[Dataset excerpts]

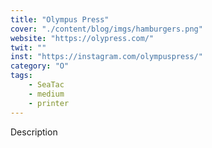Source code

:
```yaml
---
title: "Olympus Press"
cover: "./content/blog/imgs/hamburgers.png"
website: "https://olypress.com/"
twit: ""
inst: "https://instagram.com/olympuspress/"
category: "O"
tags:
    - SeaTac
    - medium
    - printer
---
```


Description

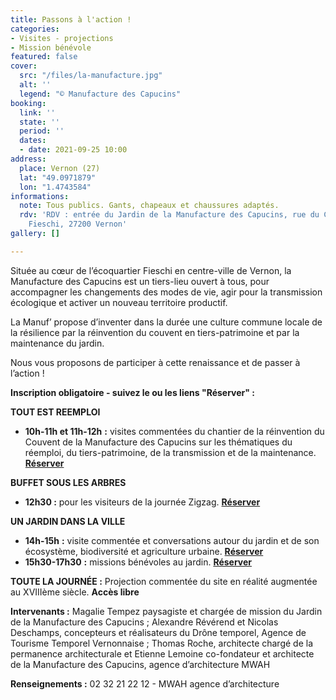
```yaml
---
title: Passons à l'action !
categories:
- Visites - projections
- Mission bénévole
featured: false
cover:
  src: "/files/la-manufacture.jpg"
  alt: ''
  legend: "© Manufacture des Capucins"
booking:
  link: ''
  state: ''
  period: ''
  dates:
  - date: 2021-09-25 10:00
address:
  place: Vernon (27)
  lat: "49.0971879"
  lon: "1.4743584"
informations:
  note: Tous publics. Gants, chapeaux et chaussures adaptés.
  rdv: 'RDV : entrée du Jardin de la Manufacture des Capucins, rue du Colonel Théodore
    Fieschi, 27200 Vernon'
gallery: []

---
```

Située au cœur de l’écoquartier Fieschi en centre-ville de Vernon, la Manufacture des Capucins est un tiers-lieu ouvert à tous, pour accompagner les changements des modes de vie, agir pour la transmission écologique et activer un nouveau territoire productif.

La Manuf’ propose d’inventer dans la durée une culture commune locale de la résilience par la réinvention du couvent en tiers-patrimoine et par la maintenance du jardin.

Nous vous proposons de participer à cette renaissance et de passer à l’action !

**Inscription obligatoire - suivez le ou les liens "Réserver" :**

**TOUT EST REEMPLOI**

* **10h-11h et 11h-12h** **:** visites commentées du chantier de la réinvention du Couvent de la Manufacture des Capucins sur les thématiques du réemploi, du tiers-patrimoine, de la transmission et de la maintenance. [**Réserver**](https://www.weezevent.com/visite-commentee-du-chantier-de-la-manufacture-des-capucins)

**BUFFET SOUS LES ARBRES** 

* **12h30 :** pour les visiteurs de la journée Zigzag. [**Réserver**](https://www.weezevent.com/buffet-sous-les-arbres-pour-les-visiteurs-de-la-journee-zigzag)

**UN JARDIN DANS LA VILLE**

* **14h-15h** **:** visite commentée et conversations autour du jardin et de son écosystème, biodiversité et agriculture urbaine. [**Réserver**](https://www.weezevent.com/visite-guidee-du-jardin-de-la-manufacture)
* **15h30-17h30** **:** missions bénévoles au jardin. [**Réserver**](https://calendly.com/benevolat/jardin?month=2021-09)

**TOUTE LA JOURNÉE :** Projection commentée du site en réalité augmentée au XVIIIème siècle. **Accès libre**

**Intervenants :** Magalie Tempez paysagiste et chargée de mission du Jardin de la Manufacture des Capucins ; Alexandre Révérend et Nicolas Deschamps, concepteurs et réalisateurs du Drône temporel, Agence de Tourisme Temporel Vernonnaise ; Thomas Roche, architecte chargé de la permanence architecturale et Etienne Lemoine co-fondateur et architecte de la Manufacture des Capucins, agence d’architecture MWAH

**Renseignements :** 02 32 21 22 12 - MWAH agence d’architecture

TASK INSTRUCTIONS –
Please write the data out again exactly, but do not carry over the pictures.

SOLUTION FOR THIS TASK –
Source code

:
```yaml
---
title: "Olympus Press"
cover: "./content/blog/imgs/hamburgers.png"
website: "https://olypress.com/"
twit: ""
inst: "https://instagram.com/olympuspress/"
category: "O"
tags:
    - SeaTac
    - medium
    - printer
---
```


Description

```yaml
---
title: Passons à l'action !
categories:
- Visites - projections
- Mission bénévole
featured: false
cover:
  src: "/files/la-manufacture.jpg"
  alt: ''
  legend: "© Manufacture des Capucins"
booking:
  link: ''
  state: ''
  period: ''
  dates:
  - date: 2021-09-25 10:00
address:
  place: Vernon (27)
  lat: "49.0971879"
  lon: "1.4743584"
informations:
  note: Tous publics. Gants, chapeaux et chaussures adaptés.
  rdv: 'RDV : entrée du Jardin de la Manufacture des Capucins, rue du Colonel Théodore
    Fieschi, 27200 Vernon'
gallery: []

---
```

Située au cœur de l’écoquartier Fieschi en centre-ville de Vernon, la Manufacture des Capucins est un tiers-lieu ouvert à tous, pour accompagner les changements des modes de vie, agir pour la transmission écologique et activer un nouveau territoire productif.

La Manuf’ propose d’inventer dans la durée une culture commune locale de la résilience par la réinvention du couvent en tiers-patrimoine et par la maintenance du jardin.

Nous vous proposons de participer à cette renaissance et de passer à l’action !

**Inscription obligatoire - suivez le ou les liens "Réserver" :**

**TOUT EST REEMPLOI**

* **10h-11h et 11h-12h** **:** visites commentées du chantier de la réinvention du Couvent de la Manufacture des Capucins sur les thématiques du réemploi, du tiers-patrimoine, de la transmission et de la maintenance. [**Réserver**](https://www.weezevent.com/visite-commentee-du-chantier-de-la-manufacture-des-capucins)

**BUFFET SOUS LES ARBRES** 

* **12h30 :** pour les visiteurs de la journée Zigzag. [**Réserver**](https://www.weezevent.com/buffet-sous-les-arbres-pour-les-visiteurs-de-la-journee-zigzag)

**UN JARDIN DANS LA VILLE**

* **14h-15h** **:** visite commentée et conversations autour du jardin et de son écosystème, biodiversité et agriculture urbaine. [**Réserver**](https://www.weezevent.com/visite-guidee-du-jardin-de-la-manufacture)
* **15h30-17h30** **:** missions bénévoles au jardin. [**Réserver**](https://calendly.com/benevolat/jardin?month=2021-09)

**TOUTE LA JOURNÉE :** Projection commentée du site en réalité augmentée au XVIIIème siècle. **Accès libre**

**Intervenants :** Magalie Tempez paysagiste et chargée de mission du Jardin de la Manufacture des Capucins ; Alexandre Révérend et Nicolas Deschamps, concepteurs et réalisateurs du Drône temporel, Agence de Tourisme Temporel Vernonnaise ; Thomas Roche, architecte chargé de la permanence architecturale et Etienne Lemoine co-fondateur et architecte de la Manufacture des Capucins, agence d’architecture MWAH

**Renseignements :** 02 32 21 22 12 - MWAH agence d’architecture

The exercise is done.